[Saved entries]

--- START ---

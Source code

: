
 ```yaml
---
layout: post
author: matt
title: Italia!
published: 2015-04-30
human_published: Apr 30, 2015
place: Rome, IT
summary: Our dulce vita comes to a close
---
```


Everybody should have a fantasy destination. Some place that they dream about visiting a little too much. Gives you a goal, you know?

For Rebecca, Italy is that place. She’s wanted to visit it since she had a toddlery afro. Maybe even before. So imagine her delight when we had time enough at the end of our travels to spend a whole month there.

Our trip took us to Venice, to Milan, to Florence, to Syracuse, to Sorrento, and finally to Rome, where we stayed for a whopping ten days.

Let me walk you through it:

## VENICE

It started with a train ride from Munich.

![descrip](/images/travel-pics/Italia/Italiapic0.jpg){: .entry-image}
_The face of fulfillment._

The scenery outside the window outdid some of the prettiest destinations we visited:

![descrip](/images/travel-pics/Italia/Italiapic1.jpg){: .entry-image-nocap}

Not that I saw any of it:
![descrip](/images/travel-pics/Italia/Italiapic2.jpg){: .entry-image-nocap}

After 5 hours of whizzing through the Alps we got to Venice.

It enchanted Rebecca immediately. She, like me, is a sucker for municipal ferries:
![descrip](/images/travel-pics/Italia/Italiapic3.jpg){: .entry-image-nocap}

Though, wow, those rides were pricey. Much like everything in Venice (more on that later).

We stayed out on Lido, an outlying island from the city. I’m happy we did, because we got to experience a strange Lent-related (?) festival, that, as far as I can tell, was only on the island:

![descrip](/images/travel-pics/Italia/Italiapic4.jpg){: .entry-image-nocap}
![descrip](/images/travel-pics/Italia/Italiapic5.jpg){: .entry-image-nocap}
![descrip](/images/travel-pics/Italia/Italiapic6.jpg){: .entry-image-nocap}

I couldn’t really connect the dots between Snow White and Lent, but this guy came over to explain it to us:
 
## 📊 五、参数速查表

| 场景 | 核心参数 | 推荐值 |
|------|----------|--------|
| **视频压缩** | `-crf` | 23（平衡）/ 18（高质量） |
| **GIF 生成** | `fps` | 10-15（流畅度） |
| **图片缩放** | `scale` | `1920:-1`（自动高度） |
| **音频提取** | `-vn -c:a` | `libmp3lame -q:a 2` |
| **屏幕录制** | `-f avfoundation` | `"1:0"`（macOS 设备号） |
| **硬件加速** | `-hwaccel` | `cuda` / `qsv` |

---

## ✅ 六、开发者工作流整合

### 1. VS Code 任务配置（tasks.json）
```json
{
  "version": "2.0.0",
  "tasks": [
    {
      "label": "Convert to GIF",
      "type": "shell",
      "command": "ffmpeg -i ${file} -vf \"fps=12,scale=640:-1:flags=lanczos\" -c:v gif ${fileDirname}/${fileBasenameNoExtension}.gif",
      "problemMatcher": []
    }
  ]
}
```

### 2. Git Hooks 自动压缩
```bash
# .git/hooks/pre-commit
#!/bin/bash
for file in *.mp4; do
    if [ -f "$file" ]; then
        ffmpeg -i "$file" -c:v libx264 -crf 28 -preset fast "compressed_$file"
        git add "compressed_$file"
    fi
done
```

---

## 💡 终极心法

--- END ---

*What to produce:* Line count for "pics": report how many lines in the data above include it, with no other words.

*Written solution:* 7